Segment Open

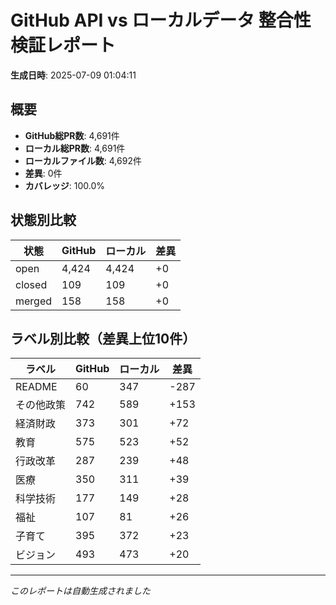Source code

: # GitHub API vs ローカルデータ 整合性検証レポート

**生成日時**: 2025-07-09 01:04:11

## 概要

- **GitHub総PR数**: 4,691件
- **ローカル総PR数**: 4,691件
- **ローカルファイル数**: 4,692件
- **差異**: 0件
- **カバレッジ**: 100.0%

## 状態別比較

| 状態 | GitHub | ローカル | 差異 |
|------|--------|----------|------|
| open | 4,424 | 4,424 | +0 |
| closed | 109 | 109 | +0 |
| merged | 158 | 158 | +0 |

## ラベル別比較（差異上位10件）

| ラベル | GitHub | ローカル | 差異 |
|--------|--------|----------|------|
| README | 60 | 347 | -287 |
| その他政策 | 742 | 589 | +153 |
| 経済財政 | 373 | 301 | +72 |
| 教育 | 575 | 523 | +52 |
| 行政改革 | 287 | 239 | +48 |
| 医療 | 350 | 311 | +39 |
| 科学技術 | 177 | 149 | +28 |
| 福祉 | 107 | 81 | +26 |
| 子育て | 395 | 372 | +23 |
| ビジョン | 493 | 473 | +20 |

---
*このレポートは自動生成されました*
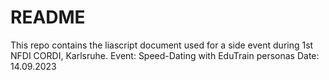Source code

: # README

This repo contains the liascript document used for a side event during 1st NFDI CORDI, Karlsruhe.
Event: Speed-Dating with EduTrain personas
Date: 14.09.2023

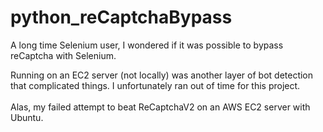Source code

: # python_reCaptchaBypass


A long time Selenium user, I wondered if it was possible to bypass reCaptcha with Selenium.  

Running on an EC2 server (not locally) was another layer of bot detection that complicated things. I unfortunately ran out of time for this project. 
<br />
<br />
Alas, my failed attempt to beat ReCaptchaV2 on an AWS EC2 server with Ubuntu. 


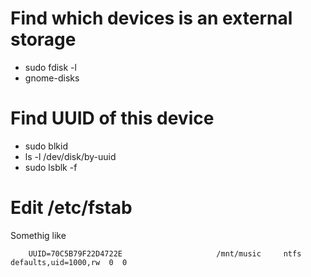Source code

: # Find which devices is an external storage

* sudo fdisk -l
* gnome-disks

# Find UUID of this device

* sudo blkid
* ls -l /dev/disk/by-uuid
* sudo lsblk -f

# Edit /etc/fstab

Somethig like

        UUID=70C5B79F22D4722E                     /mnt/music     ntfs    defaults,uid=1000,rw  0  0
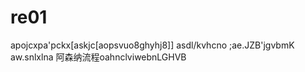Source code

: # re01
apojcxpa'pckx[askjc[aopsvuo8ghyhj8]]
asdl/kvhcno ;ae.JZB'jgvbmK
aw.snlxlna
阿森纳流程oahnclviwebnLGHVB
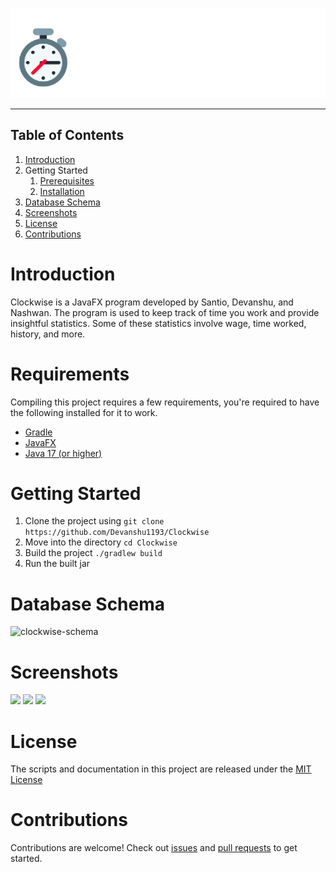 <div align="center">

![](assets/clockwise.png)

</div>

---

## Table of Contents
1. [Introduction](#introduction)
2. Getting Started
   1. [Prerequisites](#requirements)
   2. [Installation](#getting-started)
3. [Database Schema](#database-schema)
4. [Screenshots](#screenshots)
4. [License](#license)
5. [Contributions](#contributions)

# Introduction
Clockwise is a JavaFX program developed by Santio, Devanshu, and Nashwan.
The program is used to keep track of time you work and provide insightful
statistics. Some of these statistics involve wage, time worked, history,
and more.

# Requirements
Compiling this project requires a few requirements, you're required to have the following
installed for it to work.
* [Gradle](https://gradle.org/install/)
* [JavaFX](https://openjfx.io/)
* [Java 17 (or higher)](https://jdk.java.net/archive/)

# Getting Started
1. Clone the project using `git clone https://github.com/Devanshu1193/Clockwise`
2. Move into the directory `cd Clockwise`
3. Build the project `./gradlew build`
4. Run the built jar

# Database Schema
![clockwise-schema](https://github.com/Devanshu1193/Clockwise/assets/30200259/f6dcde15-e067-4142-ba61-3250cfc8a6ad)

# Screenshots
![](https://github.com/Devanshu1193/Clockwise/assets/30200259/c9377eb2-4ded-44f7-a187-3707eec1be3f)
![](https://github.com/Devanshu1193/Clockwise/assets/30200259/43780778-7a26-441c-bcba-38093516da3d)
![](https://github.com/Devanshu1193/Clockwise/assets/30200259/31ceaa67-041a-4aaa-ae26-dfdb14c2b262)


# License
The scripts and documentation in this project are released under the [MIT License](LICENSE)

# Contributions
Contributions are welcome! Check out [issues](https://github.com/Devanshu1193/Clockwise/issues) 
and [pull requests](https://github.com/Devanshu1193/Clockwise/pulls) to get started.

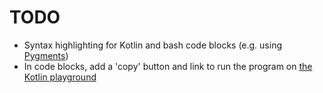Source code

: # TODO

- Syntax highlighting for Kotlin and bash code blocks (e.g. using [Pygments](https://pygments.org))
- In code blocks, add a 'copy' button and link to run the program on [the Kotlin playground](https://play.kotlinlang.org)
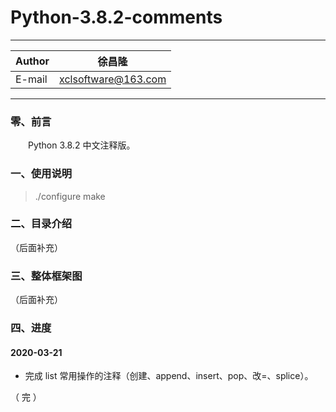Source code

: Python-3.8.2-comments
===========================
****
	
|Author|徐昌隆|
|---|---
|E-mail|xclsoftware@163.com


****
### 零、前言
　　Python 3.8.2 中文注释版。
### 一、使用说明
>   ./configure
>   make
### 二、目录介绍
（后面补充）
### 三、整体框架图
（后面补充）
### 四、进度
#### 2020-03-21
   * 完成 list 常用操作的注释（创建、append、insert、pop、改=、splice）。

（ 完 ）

Segment Closed

Task instructions: Start with the line above containing "347 | -287 |" and end with the line containing "Running on an". Set down that stretch exactly, without any pictures.

Your solution:
| README | 60 | 347 | -287 |
| その他政策 | 742 | 589 | +153 |
| 経済財政 | 373 | 301 | +72 |
| 教育 | 575 | 523 | +52 |
| 行政改革 | 287 | 239 | +48 |
| 医療 | 350 | 311 | +39 |
| 科学技術 | 177 | 149 | +28 |
| 福祉 | 107 | 81 | +26 |
| 子育て | 395 | 372 | +23 |
| ビジョン | 493 | 473 | +20 |

---
*このレポートは自動生成されました*
Source code

: # README

This repo contains the liascript document used for a side event during 1st NFDI CORDI, Karlsruhe.
Event: Speed-Dating with EduTrain personas
Date: 14.09.2023

Source code

: # python_reCaptchaBypass


A long time Selenium user, I wondered if it was possible to bypass reCaptcha with Selenium.  

Running on an EC2 server (not locally) was another layer of bot detection that complicated things. I unfortunately ran out of time for this project. 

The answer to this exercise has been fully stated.